** WHAT TO WORK ON **
Each line in these records that contains "pull" counts once. Give the number only.

★ ★ ★

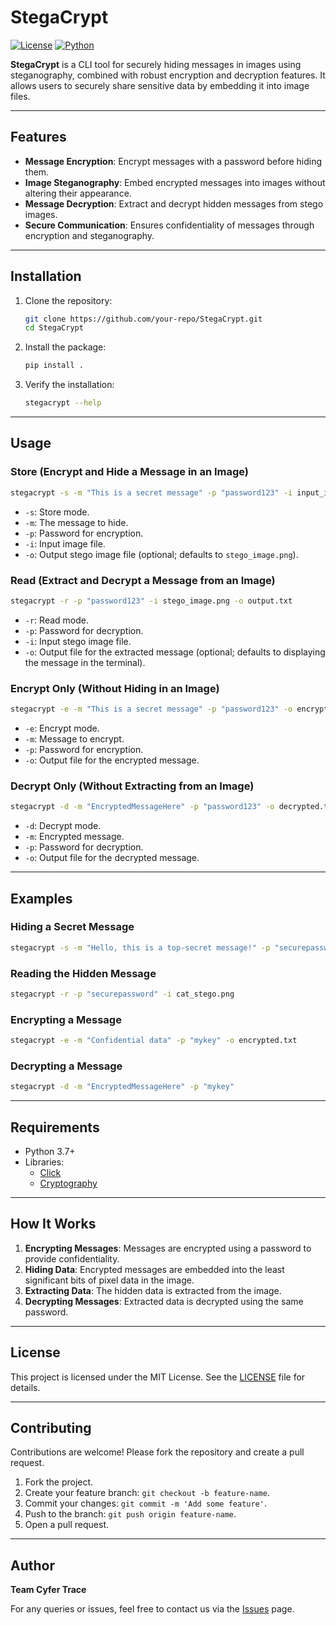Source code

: 
# StegaCrypt

[![License](https://img.shields.io/badge/license-MIT-blue.svg)](LICENSE)
[![Python](https://img.shields.io/badge/python-3.7%2B-brightgreen.svg)](https://www.python.org/)

**StegaCrypt** is a CLI tool for securely hiding messages in images using steganography, combined with robust encryption and decryption features. It allows users to securely share sensitive data by embedding it into image files.

---

## Features

- **Message Encryption**: Encrypt messages with a password before hiding them.
- **Image Steganography**: Embed encrypted messages into images without altering their appearance.
- **Message Decryption**: Extract and decrypt hidden messages from stego images.
- **Secure Communication**: Ensures confidentiality of messages through encryption and steganography.

---

## Installation

1. Clone the repository:
   ```bash
   git clone https://github.com/your-repo/StegaCrypt.git
   cd StegaCrypt
   ```

2. Install the package:
   ```bash
   pip install .
   ```

3. Verify the installation:
   ```bash
   stegacrypt --help
   ```

---

## Usage

### Store (Encrypt and Hide a Message in an Image)
```bash
stegacrypt -s -m "This is a secret message" -p "password123" -i input_image.png -o stego_image.png
```
- `-s`: Store mode.
- `-m`: The message to hide.
- `-p`: Password for encryption.
- `-i`: Input image file.
- `-o`: Output stego image file (optional; defaults to `stego_image.png`).

### Read (Extract and Decrypt a Message from an Image)
```bash
stegacrypt -r -p "password123" -i stego_image.png -o output.txt
```
- `-r`: Read mode.
- `-p`: Password for decryption.
- `-i`: Input stego image file.
- `-o`: Output file for the extracted message (optional; defaults to displaying the message in the terminal).

### Encrypt Only (Without Hiding in an Image)
```bash
stegacrypt -e -m "This is a secret message" -p "password123" -o encrypted.txt
```
- `-e`: Encrypt mode.
- `-m`: Message to encrypt.
- `-p`: Password for encryption.
- `-o`: Output file for the encrypted message.

### Decrypt Only (Without Extracting from an Image)
```bash
stegacrypt -d -m "EncryptedMessageHere" -p "password123" -o decrypted.txt
```
- `-d`: Decrypt mode.
- `-m`: Encrypted message.
- `-p`: Password for decryption.
- `-o`: Output file for the decrypted message.

---

## Examples

### Hiding a Secret Message
```bash
stegacrypt -s -m "Hello, this is a top-secret message!" -p "securepassword" -i cat.png -o cat_stego.png
```

### Reading the Hidden Message
```bash
stegacrypt -r -p "securepassword" -i cat_stego.png
```

### Encrypting a Message
```bash
stegacrypt -e -m "Confidential data" -p "mykey" -o encrypted.txt
```

### Decrypting a Message
```bash
stegacrypt -d -m "EncryptedMessageHere" -p "mykey"
```

---

## Requirements

- Python 3.7+
- Libraries:
  - [Click](https://pypi.org/project/click/)
  - [Cryptography](https://pypi.org/project/cryptography/)

---

## How It Works

1. **Encrypting Messages**: Messages are encrypted using a password to provide confidentiality.
2. **Hiding Data**: Encrypted messages are embedded into the least significant bits of pixel data in the image.
3. **Extracting Data**: The hidden data is extracted from the image.
4. **Decrypting Messages**: Extracted data is decrypted using the same password.

---

## License

This project is licensed under the MIT License. See the [LICENSE](LICENSE) file for details.

---

## Contributing

Contributions are welcome! Please fork the repository and create a pull request.

1. Fork the project.
2. Create your feature branch: `git checkout -b feature-name`.
3. Commit your changes: `git commit -m 'Add some feature'`.
4. Push to the branch: `git push origin feature-name`.
5. Open a pull request.

---

## Author

**Team Cyfer Trace**

For any queries or issues, feel free to contact us via the [Issues](https://github.com/your-repo/StegaCrypt/issues) page.
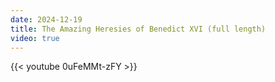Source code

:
 ```yaml
---
date: 2024-12-19
title: The Amazing Heresies of Benedict XVI (full length)
video: true
---
```



{{< youtube 0uFeMMt-zFY >}}
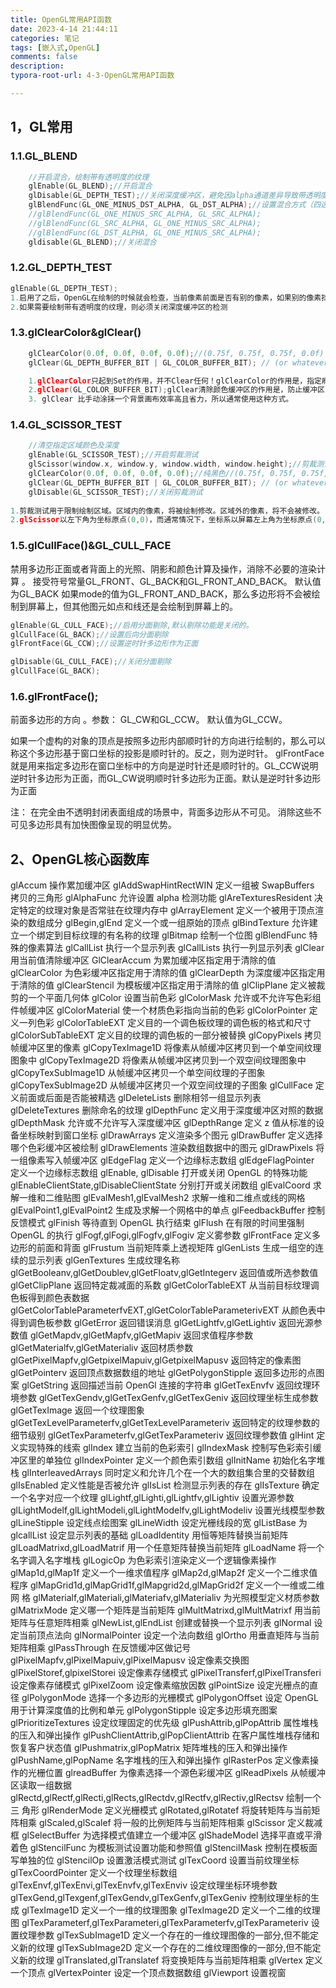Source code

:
 ```yaml
---
title: OpenGL常用API函数
date: 2023-4-14 21:44:11
categories: 笔记
tags: [嵌入式,OpenGL]
comments: false
description:
typora-root-url: 4-3-OpenGL常用API函数

---
```


## 1，GL常用

### 1.1.GL_BLEND

```c
	//开启混合，绘制带有透明度的纹理
	glEnable(GL_BLEND);//开启混合
	glDisable(GL_DEPTH_TEST);//关闭深度缓冲区，避免因alpha通道差异导致带透明度的纹理取消绘制
	glBlendFunc(GL_ONE_MINUS_DST_ALPHA, GL_DST_ALPHA);//设置混合方式（四选一）
	//glBlendFunc(GL_ONE_MINUS_SRC_ALPHA, GL_SRC_ALPHA);
	//glBlendFunc(GL_SRC_ALPHA, GL_ONE_MINUS_SRC_ALPHA);
	//glBlendFunc(GL_DST_ALPHA, GL_ONE_MINUS_SRC_ALPHA);
	gldisable(GL_BLEND);//关闭混合
```

<!--more--> 

### 1.2.GL_DEPTH_TEST

```c
glEnable(GL_DEPTH_TEST);
1.启用了之后，OpenGL在绘制的时候就会检查，当前像素前面是否有别的像素，如果别的像素挡道了它，那它就不会绘制，也就是说，OpenGL就只绘制最前面的一层。
2.如果需要绘制带有透明度的纹理，则必须关闭深度缓冲区的检测
```

### 1.3.glClearColor&glClear()

```c
	glClearColor(0.0f, 0.0f, 0.0f, 0.0f);//(0.75f, 0.75f, 0.75f, 0.0f)
	glClear(GL_DEPTH_BUFFER_BIT | GL_COLOR_BUFFER_BIT); // (or whatever buffer you want to clear)

	1.glClearColor只起到Set的作用，并不Clear任何！glClearColor的作用是，指定刷新颜色缓冲区时所用的颜色。所以，完成一个刷新过程是要 glClearColor(COLOR) 与 glClear(GL_COLOR_BUFFER_BIT) 配合使用。
	2.glClear(GL_COLOR_BUFFER_BIT);glClear清除颜色缓冲区的作用是，防止缓冲区中原有的颜色信息影响本次绘图（注意！即使认为可以直接覆盖原值，也是有可能会影响的），当绘图区域为整个窗口时，就是通常看到的，颜色缓冲区的清除值就是窗口的背景颜色。所以，这两条清除指令并不是必须的：比如对于静态画面只需要设置一次，比如不需要背景色/背景色为白色。
	3. glClear 比手动涂抹一个背景画布效率高且省力，所以通常使用这种方式。
```

### 1.4.GL_SCISSOR_TEST

```c
	//清空指定区域颜色及深度	
	glEnable(GL_SCISSOR_TEST);//开启剪裁测试
	glScissor(window.x, window.y, window.width, window.height);//剪裁测试的区域
	glClearColor(0.0f, 0.0f, 0.0f, 0.0f);//纯黑色//(0.75f, 0.75f, 0.75f, 0.0f)灰色
	glClear(GL_DEPTH_BUFFER_BIT | GL_COLOR_BUFFER_BIT); // (or whatever buffer you want to clear)
	glDisable(GL_SCISSOR_TEST);//关闭剪裁测试
	
1.剪裁测试用于限制绘制区域。区域内的像素，将被绘制修改。区域外的像素，将不会被修改。
2.glScissor以左下角为坐标原点(0,0)，而通常情况下，坐标系以屏幕左上角为坐标原点(0,0)。因此，需要转换一下。
```

### 1.5.glCullFace()&GL_CULL_FACE

禁用多边形正面或者背面上的光照、阴影和颜色计算及操作，消除不必要的渲染计算 。 接受符号常量GL_FRONT、GL_BACK和GL_FRONT_AND_BACK。 默认值为GL_BACK
		如果mode的值为GL_FRONT_AND_BACK，那么多边形将不会被绘制到屏幕上，但其他图元如点和线还是会绘制到屏幕上的。 

```c
glEnable(GL_CULL_FACE);//启用分面剔除,默认剔除功能是关闭的。
glCullFace(GL_BACK);//设置后向分面剔除
glFrontFace(GL_CCW);//设置逆时针多边形作为正面

glDisable(GL_CULL_FACE);//关闭分面剔除
glCullFace(GL_BACK);
```

### 1.6.glFrontFace();  

 前面多边形的方向 。参数： GL_CW和GL_CCW。 默认值为GL_CCW。 

如果一个虚构的对象的顶点是按照多边形内部顺时针的方向进行绘制的，那么可以称这个多边形基于窗口坐标的投影是顺时针的。反之，则为逆时针。
glFrontFace就是用来指定多边形在窗口坐标中的方向是逆时针还是顺时针的。GL_CCW说明逆时针多边形为正面，而GL_CW说明顺时针多边形为正面。默认是逆时针多边形为正面

注： 在完全由不透明封闭表面组成的场景中，背面多边形从不可见。 消除这些不可见多边形具有加快图像呈现的明显优势。 

## 2、OpenGL核心函数库

glAccum 操作累加缓冲区
glAddSwapHintRectWIN 定义一组被 SwapBuffers 拷贝的三角形
glAlphaFunc 允许设置 alpha 检测功能
glAreTexturesResident 决定特定的纹理对象是否常驻在纹理内存中
glArrayElement 定义一个被用于顶点渲染的数组成分
glBegin,glEnd 定义一个或一组原始的顶点
glBindTexture 允许建立一个绑定到目标纹理的有名称的纹理
glBitmap 绘制一个位图
glBlendFunc 特殊的像素算法
glCallList 执行一个显示列表
glCallLists 执行一列显示列表
glClear 用当前值清除缓冲区
GlClearAccum 为累加缓冲区指定用于清除的值 
glClearColor 为色彩缓冲区指定用于清除的值 
glClearDepth 为深度缓冲区指定用于清除的值 
glClearStencil 为模板缓冲区指定用于清除的值 
glClipPlane 定义被裁剪的一个平面几何体 
glColor 设置当前色彩
glColorMask 允许或不允许写色彩组件帧缓冲区
glColorMaterial 使一个材质色彩指向当前的色彩
glColorPointer 定义一列色彩
glColorTableEXT 定义目的一个调色板纹理的调色板的格式和尺寸 
glColorSubTableEXT 定义目的纹理的调色板的一部分被替换
glCopyPixels 拷贝帧缓冲区里的像素
glCopyTexImage1D 将像素从帧缓冲区拷贝到一个单空间纹理图象中
glCopyTexImage2D 将像素从帧缓冲区拷贝到一个双空间纹理图象中
glCopyTexSubImage1D 从帧缓冲区拷贝一个单空间纹理的子图象 
glCopyTexSubImage2D 从帧缓冲区拷贝一个双空间纹理的子图象 
glCullFace 定义前面或后面是否能被精选
glDeleteLists 删除相邻一组显示列表
glDeleteTextures 删除命名的纹理
glDepthFunc 定义用于深度缓冲区对照的数据
glDepthMask 允许或不允许写入深度缓冲区 
glDepthRange 定义 z 值从标准的设备坐标映射到窗口坐标
glDrawArrays 定义渲染多个图元
glDrawBuffer 定义选择哪个色彩缓冲区被绘制
glDrawElements 渲染数组数据中的图元
glDrawPixels 将一组像素写入帧缓冲区
glEdgeFlag 定义一个边缘标志数组
glEdgeFlagPointer 定义一个边缘标志数组
glEnable, glDisable 打开或关闭 OpenGL 的特殊功能
glEnableClientState,glDisableClientState 分别打开或关闭数组 
glEvalCoord 求解一维和二维贴图
glEvalMesh1,glEvalMesh2 求解一维和二维点或线的网格
glEvalPoint1,glEvalPoint2 生成及求解一个网格中的单点 
glFeedbackBuffer 控制反馈模式
glFinish 等待直到 OpenGL 执行结束
glFlush 在有限的时间里强制 OpenGL 的执行
glFogf,glFogi,glFogfv,glFogiv 定义雾参数
glFrontFace 定义多边形的前面和背面
glFrustum 当前矩阵乘上透视矩阵
glGenLists 生成一组空的连续的显示列表
glGenTextures 生成纹理名称
glGetBooleanv,glGetDoublev,glGetFloatv,glGetIntegerv 返回值或所选参数值 
glGetClipPlane 返回特定裁减面的系数
glGetColorTableEXT 从当前目标纹理调色板得到颜色表数据 
glGetColorTableParameterfvEXT,glGetColorTableParameterivEXT 从颜色表中 得到调色板参数
glGetError 返回错误消息
glGetLightfv,glGetLightiv 返回光源参数值 
glGetMapdv,glGetMapfv,glGetMapiv 返回求值程序参数
glGetMaterialfv,glGetMaterialiv 返回材质参数 
glGetPixelMapfv,glGetpixelMapuiv,glGetpixelMapusv 返回特定的像素图
glGetPointerv 返回顶点数据数组的地址
glGetPolygonStipple 返回多边形的点图案
glGetString 返回描述当前 OpenGl 连接的字符串
glGetTexEnvfv 返回纹理环境参数
glGetTexGendv,glGetTexGenfv,glGetTexGeniv 返回纹理坐标生成参数
glGetTexImage 返回一个纹理图象 
glGetTexLevelParameterfv,glGetTexLevelParameteriv 返回特定的纹理参数的 细节级别
glGetTexParameterfv,glGetTexParameteriv 返回纹理参数值
glHint 定义实现特殊的线索
glIndex 建立当前的色彩索引
glIndexMask 控制写色彩索引缓冲区里的单独位
glIndexPointer 定义一个颜色索引数组
glInitName 初始化名字堆栈
glInterleavedArrays 同时定义和允许几个在一个大的数组集合里的交替数组 
glIsEnabled 定义性能是否被允许
glIsList 检测显示列表的存在
glIsTexture 确定一个名字对应一个纹理
glLightf,glLighti,glLightfv,glLightiv 设置光源参数 
glLightModelf,glLightModeli,glLightModelfv,glLightModeliv 设置光线模型参数
glLineStipple 设定线点绘图案
glLineWidth 设定光栅线段的宽
glListBase 为 glcallList 设定显示列表的基础
glLoadIdentity 用恒等矩阵替换当前矩阵
glLoadMatrixd,glLoadMatrif 用一个任意矩阵替换当前矩阵
glLoadName 将一个名字调入名字堆栈
glLogicOp 为色彩索引渲染定义一个逻辑像素操作
glMap1d,glMap1f 定义一个一维求值程序
glMap2d,glMap2f 定义一个二维求值程序
glMapGrid1d,glMapGrid1f,glMapgrid2d,glMapGrid2f 定义一个一维或二维网 格
glMaterialf,glMateriali,glMateriafv,glMaterialiv 为光照模型定义材质参数
glMatrixMode 定义哪一个矩阵是当前矩阵
glMultMatrixd,glMultMatrixf 用当前矩阵与任意矩阵相乘
glNewList,glEndList 创建或替换一个显示列表
glNormal 设定当前顶点法向
glNormalPointer 设定一个法向数组
glOrtho 用垂直矩阵与当前矩阵相乘
glPassThrough 在反馈缓冲区做记号
glPixelMapfv,glPixelMapuiv,glPixelMapusv 设定像素交换图
glPixelStoref,glpixelStorei 设定像素存储模式
glPixelTransferf,glPixelTransferi 设定像素存储模式
glPixelZoom 设定像素缩放因数
glPointSize 设定光栅点的直径
glPolygonMode 选择一个多边形的光栅模式
glPolygonOffset 设定 OpenGL 用于计算深度值的比例和单元
glPolygonStipple 设定多边形填充图案
glPrioritizeTextures 设定纹理固定的优先级
glPushAttrib,glPopAttrib 属性堆栈的压入和弹出操作
glPushClientAttrib,glPopClientAttrib 在客户属性堆栈存储和恢复客户状态值 
glPushmatrix,glPopMatrix 矩阵堆栈的压入和弹出操作
glPushName,glPopName 名字堆栈的压入和弹出操作
glRasterPos 定义像素操作的光栅位置
glreadBuffer 为像素选择一个源色彩缓冲区
glReadPixels 从帧缓冲区读取一组数据 
glRectd,glRectf,glRecti,glRects,glRectdv,glRectfv,glRectiv,glRectsv 绘制一个三 角形
glRenderMode 定义光栅模式
glRotated,glRotatef 将旋转矩阵与当前矩阵相乘
glScaled,glScalef 将一般的比例矩阵与当前矩阵相乘
glScissor 定义裁减框
glSelectBuffer 为选择模式值建立一个缓冲区
glShadeModel 选择平直或平滑着色
glStencilFunc 为模板测试设置功能和参照值
glStencilMask 控制在模板面写单独的位
glStencilOp 设置激活模式测试
glTexCoord 设置当前纹理坐标
glTexCoordPointer 定义一个纹理坐标数组 
glTexEnvf,glTexEnvi,glTexEnvfv,glTexEnviv 设定纹理坐标环境参数 
glTexGend,glTexgenf,glTexGendv,glTexGenfv,glTexGeniv 控制纹理坐标的生成
glTexImage1D 定义一个一维的纹理图象
glTexImage2D 定义一个二维的纹理图 
glTexParameterf,glTexParameteri,glTexParameterfv,glTexParameteriv 设置纹理参数
glTexSubImage1D 定义一个存在的一维纹理图像的一部分,但不能定义新的纹理
glTexSubImage2D 定义一个存在的二维纹理图像的一部分,但不能定义新的纹理
glTranslated,glTranslatef 将变换矩阵与当前矩阵相乘
glVertex 定义一个顶点
glVertexPointer 设定一个顶点数据数组
glViewport 设置视窗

★ ★ ★

** RESULT OF THE TASK **
2